(Data records)
*** Block opens ***
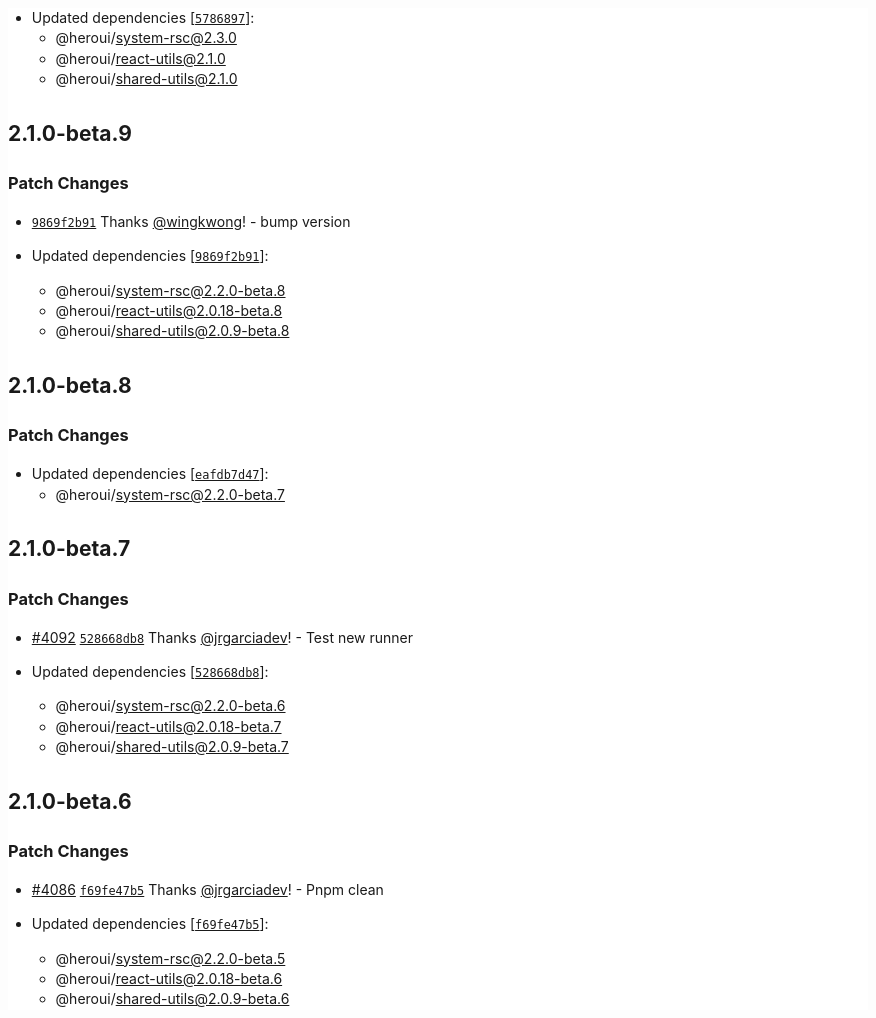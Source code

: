- Updated dependencies [[`5786897`](https://github.com/heroui-inc/heroui/commit/5786897b9950d95c12351dacd2fb41bb1e298201)]:
  - @heroui/system-rsc@2.3.0
  - @heroui/react-utils@2.1.0
  - @heroui/shared-utils@2.1.0

## 2.1.0-beta.9

### Patch Changes

- [`9869f2b91`](https://github.com/heroui-inc/heroui/commit/9869f2b91d0829f9c7f0500ba05745707820bf27) Thanks [@wingkwong](https://github.com/wingkwong)! - bump version

- Updated dependencies [[`9869f2b91`](https://github.com/heroui-inc/heroui/commit/9869f2b91d0829f9c7f0500ba05745707820bf27)]:
  - @heroui/system-rsc@2.2.0-beta.8
  - @heroui/react-utils@2.0.18-beta.8
  - @heroui/shared-utils@2.0.9-beta.8

## 2.1.0-beta.8

### Patch Changes

- Updated dependencies [[`eafdb7d47`](https://github.com/heroui-inc/heroui/commit/eafdb7d475a7fcaa7671af77e86fcdf62f14ae00)]:
  - @heroui/system-rsc@2.2.0-beta.7

## 2.1.0-beta.7

### Patch Changes

- [#4092](https://github.com/heroui-inc/heroui/pull/4092) [`528668db8`](https://github.com/heroui-inc/heroui/commit/528668db85b98b46473cb1e214780b7468cdadba) Thanks [@jrgarciadev](https://github.com/jrgarciadev)! - Test new runner

- Updated dependencies [[`528668db8`](https://github.com/heroui-inc/heroui/commit/528668db85b98b46473cb1e214780b7468cdadba)]:
  - @heroui/system-rsc@2.2.0-beta.6
  - @heroui/react-utils@2.0.18-beta.7
  - @heroui/shared-utils@2.0.9-beta.7

## 2.1.0-beta.6

### Patch Changes

- [#4086](https://github.com/heroui-inc/heroui/pull/4086) [`f69fe47b5`](https://github.com/heroui-inc/heroui/commit/f69fe47b5b8f6f3a77a7a8c20d8715263fa32acb) Thanks [@jrgarciadev](https://github.com/jrgarciadev)! - Pnpm clean

- Updated dependencies [[`f69fe47b5`](https://github.com/heroui-inc/heroui/commit/f69fe47b5b8f6f3a77a7a8c20d8715263fa32acb)]:
  - @heroui/system-rsc@2.2.0-beta.5
  - @heroui/react-utils@2.0.18-beta.6
  - @heroui/shared-utils@2.0.9-beta.6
*** Block closes ***
* What you should do *
Your copy of the entries should be exact and free of pictures.

* Exercise solution *
Source code

:- Updated dependencies [[`5786897`](https://github.com/heroui-inc/heroui/commit/5786897b9950d95c12351dacd2fb41bb1e298201)]:
  - @heroui/system-rsc@2.3.0
  - @heroui/react-utils@2.1.0
  - @heroui/shared-utils@2.1.0

## 2.1.0-beta.9

### Patch Changes

- [`9869f2b91`](https://github.com/heroui-inc/heroui/commit/9869f2b91d0829f9c7f0500ba05745707820bf27) Thanks [@wingkwong](https://github.com/wingkwong)! - bump version

- Updated dependencies [[`9869f2b91`](https://github.com/heroui-inc/heroui/commit/9869f2b91d0829f9c7f0500ba05745707820bf27)]:
  - @heroui/system-rsc@2.2.0-beta.8
  - @heroui/react-utils@2.0.18-beta.8
  - @heroui/shared-utils@2.0.9-beta.8

## 2.1.0-beta.8

### Patch Changes

- Updated dependencies [[`eafdb7d47`](https://github.com/heroui-inc/heroui/commit/eafdb7d475a7fcaa7671af77e86fcdf62f14ae00)]:
  - @heroui/system-rsc@2.2.0-beta.7

## 2.1.0-beta.7

### Patch Changes

- [#4092](https://github.com/heroui-inc/heroui/pull/4092) [`528668db8`](https://github.com/heroui-inc/heroui/commit/528668db85b98b46473cb1e214780b7468cdadba) Thanks [@jrgarciadev](https://github.com/jrgarciadev)! - Test new runner

- Updated dependencies [[`528668db8`](https://github.com/heroui-inc/heroui/commit/528668db85b98b46473cb1e214780b7468cdadba)]:
  - @heroui/system-rsc@2.2.0-beta.6
  - @heroui/react-utils@2.0.18-beta.7
  - @heroui/shared-utils@2.0.9-beta.7

## 2.1.0-beta.6

### Patch Changes

- [#4086](https://github.com/heroui-inc/heroui/pull/4086) [`f69fe47b5`](https://github.com/heroui-inc/heroui/commit/f69fe47b5b8f6f3a77a7a8c20d8715263fa32acb) Thanks [@jrgarciadev](https://github.com/jrgarciadev)! - Pnpm clean

- Updated dependencies [[`f69fe47b5`](https://github.com/heroui-inc/heroui/commit/f69fe47b5b8f6f3a77a7a8c20d8715263fa32acb)]:
  - @heroui/system-rsc@2.2.0-beta.5
  - @heroui/react-utils@2.0.18-beta.6
  - @heroui/shared-utils@2.0.9-beta.6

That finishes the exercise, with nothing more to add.